Peter Laurie, en su libro sobre las drogas, afirmaba que droga "es la sustancia química de tales o cuales características, que produce tales o cuales efectos, y, que está prohibida". Por aquí sí que nos acercamos al meollo del asunto. Porque realmente drogadicto es el que toma drogas prohibidas, le sienten bien o mal, esté esclavizado o tan contento. Es la prohibición lo que convierte a la droga en droga y son las consecuencias de la prohibición las que han servido para inventar el mito del drogadicto. En gran arte de los casos los mayores males del usuario de drogas le vienen precisamente de la prohibición que las veda; no sabemos si también sus más inconfesables contentos... Pero, a cambio de estos inconvenientes, ¡qué útiles son los drogadictos! De ellos se puede decir casi cualquier cosa: en un país sin auténticamente fiables estadísticas de delincuencia, se puede afirmar sin temblor que "el 80% de los delitos los cometen drogadictos", y, mientras los médicos que no hacen concesiones a la mitomanía dudan de qué significa realmente hablar de adicción fisiológica, no faltan ministros de Sanidad que establecen taxativamente que "el 80% de los heroinómanos son irrecuperables". Mientras, sociólogos y psicólogos definen desde sus distintas perspectivas los mecanismos del drogadicto: risum teneatis! Por ejemplo, un reciente informe elaborado en Euskadi asegura que la mayoría de los drogadictos "están muy apegados a sus madres y viven demasiado pendientes de ellas aún con veintitantos o 30 años". ¡Pues vaya nota distintiva que me busca usted! Si en Euskadi la amatxo es la auténtica heroína... Otros aseguran que el drogadicto tiene problemas laborales, inadaptación, dudas sobre qué hacer con su vida, desencanto político... o que quiere imitar a sus ídolos, ganarse amigos, integrarse en un grupo, establecer complicidades, sentir algo nuevo, vencer la rutina. ¡Qué original es el drogadicto! No hay más que verle para saber que nació diferente.

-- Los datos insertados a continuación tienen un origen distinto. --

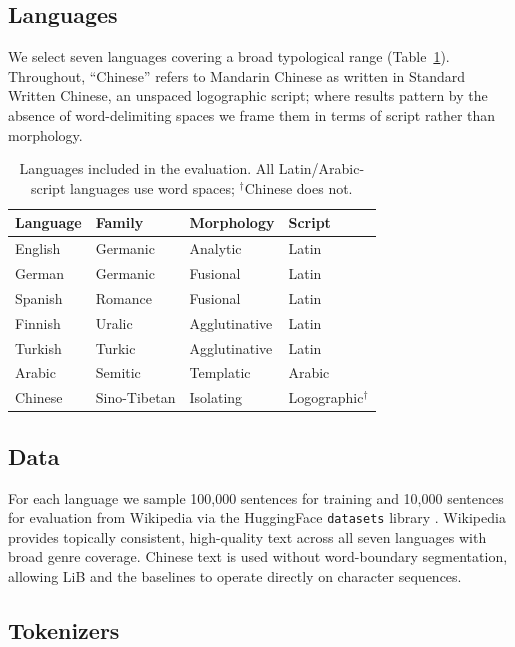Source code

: \documentclass[pdflatex,sn-apa]{sn-jnl}
\begin{document}
\subsection{Languages}

We select seven languages covering a broad typological range
(Table~\ref{tab:langs}).
Throughout, ``Chinese'' refers to Mandarin Chinese as written in Standard
Written Chinese, an unspaced logographic script; where results pattern by the
absence of word-delimiting spaces we frame them in terms of script rather
than morphology.

\begin{table}[h]
\centering
\footnotesize
\begin{tabular}{llll}
\toprule
\textbf{Language} & \textbf{Family} & \textbf{Morphology} & \textbf{Script} \\
\midrule
English  & Germanic     & Analytic      & Latin \\
German   & Germanic     & Fusional      & Latin \\
Spanish  & Romance      & Fusional      & Latin \\
Finnish  & Uralic       & Agglutinative & Latin \\
Turkish  & Turkic       & Agglutinative & Latin \\
Arabic   & Semitic      & Templatic     & Arabic \\
Chinese  & Sino-Tibetan & Isolating     & Logographic$^\dagger$ \\
\bottomrule
\end{tabular}
\caption{Languages included in the evaluation. All Latin/Arabic-script
languages use word spaces; $^\dagger$Chinese does not.}
\label{tab:langs}
\end{table}

\subsection{Data}

For each language we sample 100,000 sentences for training and 10,000
sentences for evaluation from Wikipedia via the HuggingFace \texttt{datasets}
library \citep{lhoest2021datasets}.
Wikipedia provides topically consistent, high-quality text across all seven
languages with broad genre coverage.
Chinese text is used without word-boundary segmentation, allowing LiB and the
baselines to operate directly on character sequences.

\subsection{Tokenizers}
\end{document}
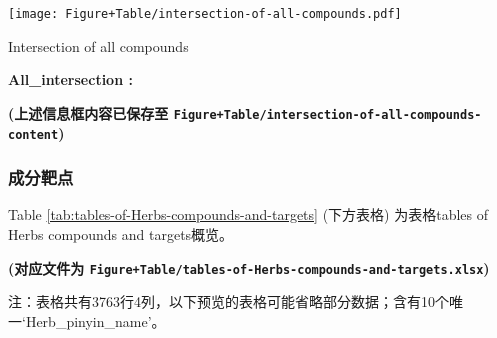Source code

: \documentclass[
]{article}
\begin{document}
\def\@captype{figure}
\begin{center}
\texttt{[image: Figure+Table/intersection-of-all-compounds.pdf]}
\caption{Intersection of all compounds}\label{fig:intersection-of-all-compounds}
\end{center}
\begin{center}\begin{tcolorbox}[colback=gray!10, colframe=gray!50, width=0.9\linewidth, arc=1mm, boxrule=0.5pt]
\textbf{
All\_intersection
:}

\vspace{0.5em}



\vspace{2em}
\end{tcolorbox}
\end{center}

\textbf{(上述信息框内容已保存至 \texttt{Figure+Table/intersection-of-all-compounds-content})}

\hypertarget{ux6210ux5206ux9776ux70b9}{%
\subsubsection{成分靶点}\label{ux6210ux5206ux9776ux70b9}}

Table \ref{tab:tables-of-Herbs-compounds-and-targets} (下方表格) 为表格tables of Herbs compounds and targets概览。

\textbf{(对应文件为 \texttt{Figure+Table/tables-of-Herbs-compounds-and-targets.xlsx})}

\begin{center}\begin{tcolorbox}[colback=gray!10, colframe=gray!50, width=0.9\linewidth, arc=1mm, boxrule=0.5pt]注：表格共有3763行4列，以下预览的表格可能省略部分数据；含有10个唯一`Herb\_pinyin\_name'。
\end{tcolorbox}
\end{center}
\end{document}
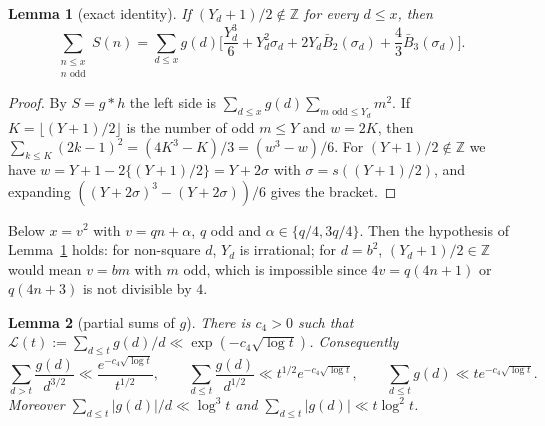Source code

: \documentclass[11pt]{amsart}
\newtheorem{lemma}{Lemma}
\theoremstyle{remark}
\begin{document}
\begin{lemma}[exact identity]\label{lem:D0}
If $(Y_d+1)/2\notin\mathbb Z$ for every $d\le x$, then
\[
\sum_{\substack{n\le x\\ n\text{ odd}}}S(n)=\sum_{d\le x}g(d)\Big[\frac{Y_d^3}6+Y_d^2\sigma_d+2Y_d\bar B_2(\sigma_d)+\frac43\bar B_3(\sigma_d)\Big].
\]
\end{lemma}

\begin{proof}
By $S=g*h$ the left side is $\sum_{d\le x}g(d)\sum_{m\text{ odd}\le Y_d}m^2$. If $K=\lfloor(Y+1)/2\rfloor$ is the number of odd $m\le Y$ and $w=2K$, then $\sum_{k\le K}(2k-1)^2=(4K^3-K)/3=(w^3-w)/6$. For $(Y+1)/2\notin\mathbb Z$ we have $w=Y+1-2\{(Y+1)/2\}=Y+2\sigma$ with $\sigma=s((Y+1)/2)$, and expanding $((Y+2\sigma)^3-(Y+2\sigma))/6$ gives the bracket.
\end{proof}

Below $x=v^2$ with $v=qn+\alpha$, $q$ odd and $\alpha\in\{q/4,3q/4\}$. Then the hypothesis of Lemma~\ref{lem:D0} holds: for non-square $d$, $Y_d$ is irrational; for $d=b^2$, $(Y_d+1)/2\in\mathbb Z$ would mean $v=bm$ with $m$ odd, which is impossible since $4v=q(4n+1)$ or $q(4n+3)$ is not divisible by $4$.

\begin{lemma}[partial sums of $g$]\label{lem:D1}
There is $c_4>0$ such that $\mathcal L(t):=\sum_{d\le t}g(d)/d\ll\exp(-c_4\sqrt{\log t})$. Consequently
\[
\sum_{d>t}\frac{g(d)}{d^{3/2}}\ll\frac{e^{-c_4\sqrt{\log t}}}{t^{1/2}},\qquad\sum_{d\le t}\frac{g(d)}{d^{1/2}}\ll t^{1/2}e^{-c_4\sqrt{\log t}},\qquad\sum_{d\le t}g(d)\ll te^{-c_4\sqrt{\log t}}.
\]
Moreover $\sum_{d\le t}|g(d)|/d\ll\log^3t$ and $\sum_{d\le t}|g(d)|\ll t\log^2t$.
\end{lemma}
\end{document}
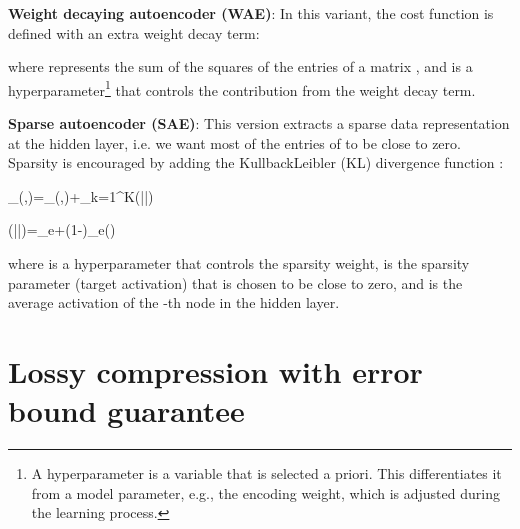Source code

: \documentclass[a4paper,onecolumn,conference]{IEEEtran}
\begin{document}
\textbf{Weight decaying autoencoder (WAE)}: In this variant, the cost function is defined with an extra weight decay term:

where  represents the sum of the squares of the entries of a matrix , and  is a hyperparameter\footnote{A hyperparameter is a variable that is selected a priori. This differentiates
it from a model parameter, e.g., the encoding weight, which is adjusted during the learning process.} 
that controls the contribution from the weight decay term.

\textbf{Sparse autoencoder (SAE)}: This version extracts a sparse data representation at the hidden layer, i.e. we want most of the entries of  to be close to zero. Sparsity is encouraged by adding the Kullback\textendash{}Leibler (KL) divergence function \cite{ng2011sparse}:

\Gamma_{}\left(\boldsymbol{\theta},\right)=\Gamma_{}\left(\boldsymbol{\theta},\right)+\eta\sum_{k=1}^{K}(\rho||)

(\rho||)=\rho\log_{e}+\left(1-\rho\right)\log_{e}\left(\right)

where  is a hyperparameter that controls the sparsity weight,  is the sparsity parameter (target activation) that is chosen to be close to zero, and  is the average activation of the -th node in the hidden layer.

\vspace{-2mm}
\section{Lossy compression with error bound guarantee}\label{sec:framework}
\end{document}
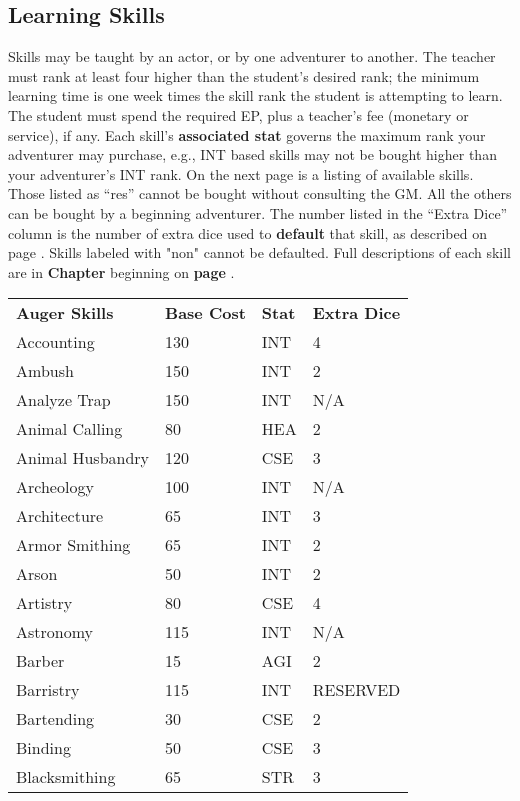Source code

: \begin{multicols*}{2}
\subsection{Learning Skills}
Skills may be taught by an actor, or by one adventurer to another. The teacher must rank at least four higher than the student’s desired rank; the minimum learning time is one week times the skill rank the student is attempting to learn. The student must spend the required EP, plus a teacher’s fee (monetary or service), if any.
Each skill’s \textbf{associated stat} governs the maximum rank your adventurer may purchase, e.g., INT based skills may not be bought higher than your adventurer’s INT rank.
On the next page is a listing of available skills. Those listed as “res” cannot be bought without consulting the GM. All the others can be bought by a beginning adventurer. The number listed in the “Extra Dice” column is the number of extra dice used to \textbf{default} that skill, as described on page \textbf{\pageref{create-skills-list}}. Skills labeled with "non" cannot be defaulted. Full descriptions of each skill are in \textbf{Chapter } beginning on \textbf{page \pageref{ch:skills}}.
\begin{tcolorbox}[breakable,boxrule=0pt]
\begin{xtabular}{l l l l}
\textbf{Auger Skills} & \textbf{Base Cost} & \textbf{Stat} & \textbf{Extra Dice}\\
Accounting & 130 & INT & 4 \\
Ambush & 150 & INT & 2 \\
Analyze Trap & 150 & INT & N/A \\
Animal Calling & 80 & HEA & 2 \\
Animal Husbandry & 120 & CSE & 3 \\
Archeology & 100 & INT & N/A \\
Architecture & 65 & INT & 3 \\
Armor Smithing & 65 & INT & 2 \\
Arson & 50 & INT & 2 \\
Artistry & 80 & CSE & 4 \\
Astronomy & 115 & INT & N/A \\
Barber & 15 & AGI & 2 \\
Barristry & 115 & INT & RESERVED \\
Bartending & 30 & CSE & 2 \\
Binding & 50 & CSE & 3 \\
Blacksmithing & 65 & STR & 3 \\

\end{xtabular}
\end{tcolorbox}
\end{multicols*}
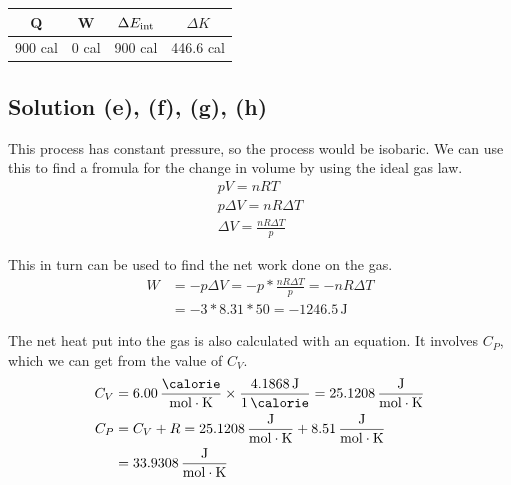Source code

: \documentclass[12pt]{article}
\begin{document}
            \begin{center}
                \begin{tabular}{c | c | c | c}
                    Q   &   W   &   $\Delta E_{\rm int}$    &   $\Delta K$\\
                    \hline
                    900 cal   &   0 cal &   900 cal   &   446.6 cal
                \end{tabular}
            \end{center}

        \subsection{Solution (e), (f), (g), (h)}
            This process has constant pressure, so the process would be isobaric.
            We can use this to find a fromula for the change in volume by using the ideal gas law.
            \begin{gather}
                pV  =   nRT\\
                p\Delta V   =   nR \Delta T\\
                \Delta V    =   \frac{nR \Delta T}{p}
            \end{gather}

            This in turn can be used to find the net work done on the gas.
            \begin{align}
                W   &=  -p \Delta V
                    =   -p * \frac{nR \Delta T}{p}
                    =   -nR \Delta T\\
                    &=  -3 * 8.31 * 50
                    =   -1246.5\,\unit{\joule}
            \end{align}

            The net heat put into the gas is also calculated with an equation.
            It involves $C_P$, which we can get from the value of $C_V$.
            \begin{align}
                C_V &=  6.00\,\unit{\frac{\calorie}{\mole\cdot\kelvin}} \times \frac{4.1868\,\unit{\joule}}{1\,\unit{\calorie}}
                    =   25.1208\,\unit{\frac{\joule}{\mole\cdot\kelvin}}\\
                C_P &=  C_V + R
                    =   25.1208\,\unit{\frac{\joule}{\mole\cdot\kelvin}} + 8.51\,\unit{\frac{\joule}{\mole\cdot\kelvin}}\\
                    &=  33.9308\,\unit{\frac{\joule}{\mole\cdot\kelvin}}
            \end{align}
\end{document}
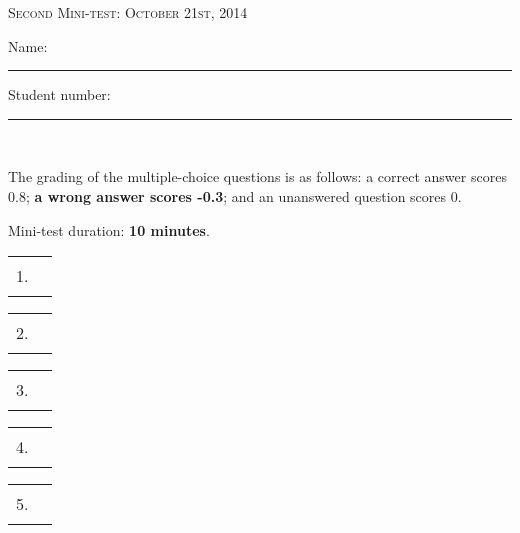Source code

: \documentclass{docist}
\begin{document}
\thispagestyle{empty}

\begin{center}
  {\Large \textsc{Second Mini-test: October 21st, 2014\\[2ex]}}
  {\normalsize    Name: \rule{8cm}{1pt} Student number: \rule{2cm}{1pt}\\[2ex]}
\end{center}

The grading of the multiple-choice questions is as follows: a correct answer scores 0.8; \textbf{a wrong answer scores -0.3}; and an unanswered question scores 0. 

Mini-test duration: \textbf{10 minutes}. 

\begin{center}
%
  \begin{tabular}{rc}
    1. & \rule{1cm}{1pt} \\[2ex]
  \end{tabular}
  \hspace*{0.7cm}
  \begin{tabular}{rc}
    2. & \rule{1cm}{1pt} \\[2ex]
  \end{tabular}
  \hspace*{0.7cm}
  \begin{tabular}{rc}
    3. & \rule{1cm}{1pt} \\[2ex]
  \end{tabular}
  \hspace*{0.7cm}
  \begin{tabular}{rc}
    4. & \rule{1cm}{1pt} \\[2ex]
  \end{tabular}
  \hspace*{0.7cm}
  \begin{tabular}{rc}
    5. & \rule{1cm}{1pt} \\[2ex]
  \end{tabular}
\end{center}



\qAvailabilityScenario

\qPingEcho

\qGraphiteTechnicaAndNonTechnicalUsers

\qFirewall

\qChromeTabSecurity
\end{document}
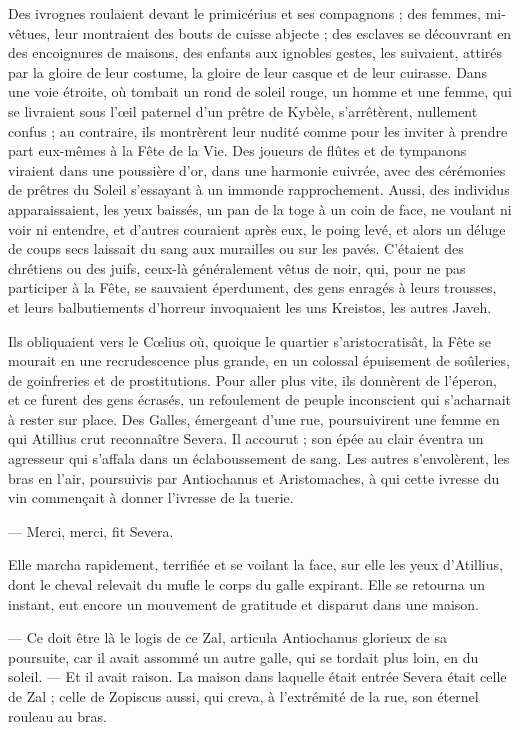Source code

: \documentclass[a4paper, 11pt, oneside, polutonikogreek, french]{article}
\begin{document}
Des ivrognes roulaient devant le primicérius et ses compagnons ; des femmes, mi-vêtues, leur montraient des bouts de cuisse abjecte ; des esclaves se découvrant en des encoignures de maisons, des enfants aux ignobles gestes, les suivaient, attirés par la gloire de leur costume, la gloire de leur casque et de leur cuirasse. Dans une voie étroite, où tombait un rond de soleil rouge, un homme et une femme, qui se livraient sous l'œil paternel d'un prêtre de Kybèle, s'arrêtèrent, nullement confus ; au contraire, ils montrèrent leur nudité comme pour les inviter à prendre part eux-mêmes à la Fête de la Vie. Des joueurs de flûtes et de tympanons viraient dans une poussière d'or, dans une harmonie cuivrée, avec des cérémonies de prêtres du Soleil s'essayant à un immonde rapprochement. Aussi, des individus apparaissaient, les yeux baissés, un pan de la toge à un coin de face, ne voulant ni voir ni entendre, et d'autres couraient après eux, le poing levé, et alors un déluge de coups secs laissait du sang aux murailles ou sur les pavés. C'étaient des chrétiens ou des juifs, ceux-là généralement vêtus de noir, qui, pour ne pas participer à la Fête, se sauvaient éperdument, des gens enragés à leurs trousses, et leurs balbutiements d'horreur invoquaient les uns Kreistos, les autres Javeh.

Ils obliquaient vers le Cœlius où, quoique le quartier s'aristocratisât, la Fête se mourait en une recrudescence plus grande, en un colossal épuisement de soûleries, de goinfreries et de prostitutions. Pour aller plus vite, ils donnèrent de l'éperon, et ce furent des gens écrasés, un refoulement de peuple inconscient qui s'acharnait à rester sur place. Des Galles, émergeant d'une rue, poursuivirent une femme en qui Atillius crut reconnaître Severa. Il accourut ; son épée au clair éventra un agresseur qui s'affala dans un éclaboussement de sang. Les autres s'envolèrent, les bras en l'air, poursuivis par Antiochanus et Aristomaches, à qui cette ivresse du vin commençait à donner l'ivresse de la tuerie.

--- Merci, merci, fit Severa.

Elle marcha rapidement, terrifiée et se voilant la face, sur elle les yeux d'Atillius, dont le cheval relevait du mufle le corps du galle expirant. Elle se retourna un instant, eut encore un mouvement de gratitude et disparut dans une maison.

--- Ce doit être là le logis de ce Zal, articula Antiochanus glorieux de sa poursuite, car il avait assommé un autre galle, qui se tordait plus loin, en du soleil. --- Et il avait raison. La maison dans laquelle était entrée Severa était celle de Zal ; celle de Zopiscus aussi, qui creva, à l'extrémité de la rue, son éternel rouleau au bras.
\clearpage
\end{document}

¿Qué se ha logrado con la prohibición de las drogas? No desde luego acabar con su consumo o tráfico, sino hacerlas más caras, más adulteradas y más interesantes: de un lado la rutina reprimida, de otro lo prohibido y peligroso... El recientemente nombrado fiscal especial contra la droga asegura que éstas, por fomentar la "irracionalidad", van contra los valores de nuestra civilización. Sancta simplicitas! Los valores de nuestra civilización los inventaron unos piratas mediterráneos cuyos ritos más sagrados de inmortalidad se iniciaban bebiendo un secreto brebaje alucinatorio; fueron reforzados por la aportación de una secta herética judía que tenía, como ceremonia fundamental, la ingestión de vino y una oblea de poderes mágicos espirituales; se han completado a través de los años con las aportaciones de poetas, artistas y pensadores aficionados al vino, a la absenta, al ajenjo, al láudano, al éter, al opio, a la ginebra, etcétera. No, no es la defensa de la civilización lo que esa prohibición consigue, sino el auge de un negocio tan fabuloso que sus perseguidores y denunciadores oficiales son a fin de cuentas los menos interesados en que acabe jamás, lo que indefectiblemente ocurriría si (y sólo si) se legalizasen las drogas. Pero no hay que olvidar la utilidad que para el control social tiene además la existencia de la red mafiosa y policial en torno a los estupefacientes, las posibilidades de espionaje, registro, acusaciones en que lo moral y las buenas costumbres encubren la maniobra de aniquilación política, el soborno, el chantaje, la delación comprada en especias, etcétera. Añádase a todo esto la invención científico-mítico-penal del drogadicto como chivo expiatorio posmoderno, y tendremos una de las prohibiciones más fecundas en consecuencias útiles al poder desde aquella famosa de la manzana en el primer jardín.

Pero ¿y quiénes desean a toda costa dejar la droga y no son capaces, sea por razones de la índole que fueren? Necesitan ayuda, desde luego, médica y social, sobre todo humana. Como tantos minusválidos, pacientes mentales, raros y acomplejados, ancianos, adolescentes sin trabajo ni familia, enfermos incurables que desean un desenlace rápido y digno a su agonía, como tantos abandonados a los que la sociedad ignora o explota, a los que quizá simple y trágicamente el azar maltrata... Inventar una categoría, un nicho teórico para su desventura -"son drogadictos"-, no es comenzar a asistirles, sino seguir utilizándoles de otro modo.